Spring Cloud Config Server provides an HTTP resource-based API for external configuration (name-value pairs or equivalent YAML content). The server is embeddable in a Spring Boot application, by using the @EnableConfigServer annotation. Consequently, the following application is a config server:

ConfigServer.java
@SpringBootApplication
@EnableConfigServer
public class ConfigServer {
  public static void main(String[] args) {
    SpringApplication.run(ConfigServer.class, args);
  }
}

Like all Spring Boot applications, it runs on port 8080 by default, but you can switch it to the more conventional port 8888 in various ways. The easiest, which also sets a default configuration repository, is by launching it with spring.config.name=configserver (there is a configserver.yml in the Config Server jar). Another is to use your own application.properties, as shown in the following example:

application.properties
server.port: 8888
spring.cloud.config.server.git.uri: file://${user.home}/config-repo

where ${user.home}/config-repo is a git repository containing YAML and properties files.

On Windows, you need an extra "/" in the file URL if it is absolute with a drive prefix (for example,file:///${user.home}/config-repo).

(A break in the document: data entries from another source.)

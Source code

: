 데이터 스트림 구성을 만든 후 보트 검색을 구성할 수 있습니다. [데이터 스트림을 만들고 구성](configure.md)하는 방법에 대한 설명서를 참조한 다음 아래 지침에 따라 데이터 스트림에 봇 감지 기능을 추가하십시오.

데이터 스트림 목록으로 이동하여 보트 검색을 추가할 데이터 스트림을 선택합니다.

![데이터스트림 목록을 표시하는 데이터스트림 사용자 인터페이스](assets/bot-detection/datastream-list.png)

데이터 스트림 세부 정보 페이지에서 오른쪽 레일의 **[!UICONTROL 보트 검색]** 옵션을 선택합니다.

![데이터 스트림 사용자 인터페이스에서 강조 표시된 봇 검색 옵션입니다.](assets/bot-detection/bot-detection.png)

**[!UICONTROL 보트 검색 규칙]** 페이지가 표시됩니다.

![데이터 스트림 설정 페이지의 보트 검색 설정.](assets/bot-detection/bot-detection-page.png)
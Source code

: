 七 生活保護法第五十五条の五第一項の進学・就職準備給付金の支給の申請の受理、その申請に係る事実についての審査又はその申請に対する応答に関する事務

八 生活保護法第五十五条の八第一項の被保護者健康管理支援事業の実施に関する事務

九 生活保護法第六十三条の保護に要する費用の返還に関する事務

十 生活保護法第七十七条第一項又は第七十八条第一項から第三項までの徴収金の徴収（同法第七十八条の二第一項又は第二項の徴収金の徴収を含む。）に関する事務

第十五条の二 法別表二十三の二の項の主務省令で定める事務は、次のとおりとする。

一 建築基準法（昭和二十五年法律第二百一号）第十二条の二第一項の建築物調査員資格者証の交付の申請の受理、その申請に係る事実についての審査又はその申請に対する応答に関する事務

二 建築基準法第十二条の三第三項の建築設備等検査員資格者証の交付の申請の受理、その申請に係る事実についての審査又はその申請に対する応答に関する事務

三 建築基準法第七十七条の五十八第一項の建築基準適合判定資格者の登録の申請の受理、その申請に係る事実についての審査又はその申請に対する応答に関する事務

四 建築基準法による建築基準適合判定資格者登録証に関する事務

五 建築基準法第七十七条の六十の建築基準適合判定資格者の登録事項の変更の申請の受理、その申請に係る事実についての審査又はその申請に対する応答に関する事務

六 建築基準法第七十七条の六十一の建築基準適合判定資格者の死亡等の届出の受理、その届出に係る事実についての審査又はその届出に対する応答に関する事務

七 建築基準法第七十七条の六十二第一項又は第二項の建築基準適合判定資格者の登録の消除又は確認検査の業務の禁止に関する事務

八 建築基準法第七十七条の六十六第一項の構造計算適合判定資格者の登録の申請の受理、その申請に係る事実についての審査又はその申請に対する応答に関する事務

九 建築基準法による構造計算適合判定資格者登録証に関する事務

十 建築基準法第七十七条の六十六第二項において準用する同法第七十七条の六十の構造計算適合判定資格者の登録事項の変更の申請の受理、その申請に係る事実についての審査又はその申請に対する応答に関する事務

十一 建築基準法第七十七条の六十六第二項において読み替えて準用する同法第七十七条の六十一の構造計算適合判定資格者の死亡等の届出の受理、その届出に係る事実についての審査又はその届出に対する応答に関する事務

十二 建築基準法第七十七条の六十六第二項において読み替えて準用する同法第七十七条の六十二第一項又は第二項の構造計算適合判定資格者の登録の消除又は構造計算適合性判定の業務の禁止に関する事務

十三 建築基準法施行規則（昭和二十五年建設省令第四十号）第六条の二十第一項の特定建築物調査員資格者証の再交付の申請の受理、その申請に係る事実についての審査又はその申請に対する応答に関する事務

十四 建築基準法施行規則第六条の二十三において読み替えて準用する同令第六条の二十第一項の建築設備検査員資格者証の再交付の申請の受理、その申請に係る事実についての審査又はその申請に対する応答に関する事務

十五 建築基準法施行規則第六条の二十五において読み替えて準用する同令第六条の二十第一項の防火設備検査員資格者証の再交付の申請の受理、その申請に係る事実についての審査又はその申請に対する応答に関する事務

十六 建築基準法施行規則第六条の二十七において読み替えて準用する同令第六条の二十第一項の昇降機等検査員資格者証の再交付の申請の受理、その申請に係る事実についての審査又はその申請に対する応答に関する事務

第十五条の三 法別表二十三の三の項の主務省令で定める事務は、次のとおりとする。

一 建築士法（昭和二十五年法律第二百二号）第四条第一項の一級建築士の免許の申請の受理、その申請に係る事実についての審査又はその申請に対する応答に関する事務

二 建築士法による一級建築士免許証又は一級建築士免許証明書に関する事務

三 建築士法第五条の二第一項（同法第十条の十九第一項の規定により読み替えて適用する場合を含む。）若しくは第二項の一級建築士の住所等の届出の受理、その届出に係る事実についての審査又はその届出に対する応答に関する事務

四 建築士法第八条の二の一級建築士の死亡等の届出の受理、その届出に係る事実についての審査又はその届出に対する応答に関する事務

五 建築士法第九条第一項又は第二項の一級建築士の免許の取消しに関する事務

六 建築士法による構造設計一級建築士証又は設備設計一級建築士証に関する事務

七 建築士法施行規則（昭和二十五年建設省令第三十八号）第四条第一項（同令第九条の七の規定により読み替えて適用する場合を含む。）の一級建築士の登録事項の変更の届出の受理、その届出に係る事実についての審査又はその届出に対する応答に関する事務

The following listing shows a recipe for creating the git repository in the preceding example:

$ cd $HOME
$ mkdir config-repo
$ cd config-repo
$ git init .
$ echo info.foo: bar > application.properties
$ git add -A .
$ git commit -m "Add application.properties"
Using the local filesystem for your git repository is intended for testing only. You should use a server to host your configuration repositories in production.
The initial clone of your configuration repository can be quick and efficient if you keep only text files in it. If you store binary files, especially large ones, you may experience delays on the first request for configuration or encounter out of memory errors in the server.